* **ASSIGNMENT**
Scan the lines below for the word "fluency". Copy each line you find it in.

* **Document images with source code**

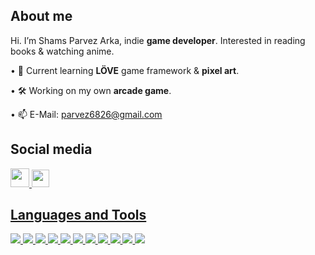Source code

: ## **About me**
Hi. I’m Shams Parvez Arka, indie **game developer**. Interested in reading books & watching anime.

• 🌱 Current learning **LÖVE** game framework & **pixel art**.

• 🛠️ Working on my own **arcade game**.

• 📫 E-Mail: parvez6826@gmail.com

## Social media

<a href='https://www.facebook.com/profile.php?id=100088118585757'> <img style = "width: 30px;" src="https://img.icons8.com/color/48/null/facebook-new.png"/>
<a href='https://www.facebook.com/profile.php?id=100088118585757'> <img style = "width: 28px;" src="https://img.icons8.com/external-tal-revivo-color-tal-revivo/24/null/external-hackerrank-is-a-technology-company-that-focuses-on-competitive-programming-logo-color-tal-revivo.png"/>

## Languages and Tools

<span><img src="https://img.icons8.com/color/50/000000/c-programming.png"/></span>
<span><img src="https://img.icons8.com/external-tal-revivo-color-tal-revivo/48/null/external-lua-is-a-lightweight-multi-paradigm-programming-language-logo-color-tal-revivo.png"/></span>
<span><img src="https://img.icons8.com/plasticine/57/000000/bash.png"/></span>
<span><img src="https://img.icons8.com/color/50/000000/python--v1.png"/></span>
<span><img src="https://img.icons8.com/color/48/null/javascript--v1.png"/></span>
<span><img src="https://img.icons8.com/color/50/000000/html-5--v1.png"></span>
<span><img src="https://img.icons8.com/color/50/000000/css3.png"></span>
<span><img src="https://img.icons8.com/color/48/null/linux--v1.png"/></span>
<span><img src="https://img.icons8.com/fluency/48/null/visual-studio-code-2019.png"/></span>
<span><img src="https://img.icons8.com/fluency/48/null/gimp.png"/></span>
<span><img src="https://img.icons8.com/fluency/48/null/blender-3d.png"/></span>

* **COMPLETED TASK**
<span><img src="https://img.icons8.com/fluency/48/null/visual-studio-code-2019.png"/></span>
<span><img src="https://img.icons8.com/fluency/48/null/gimp.png"/></span>
<span><img src="https://img.icons8.com/fluency/48/null/blender-3d.png"/></span>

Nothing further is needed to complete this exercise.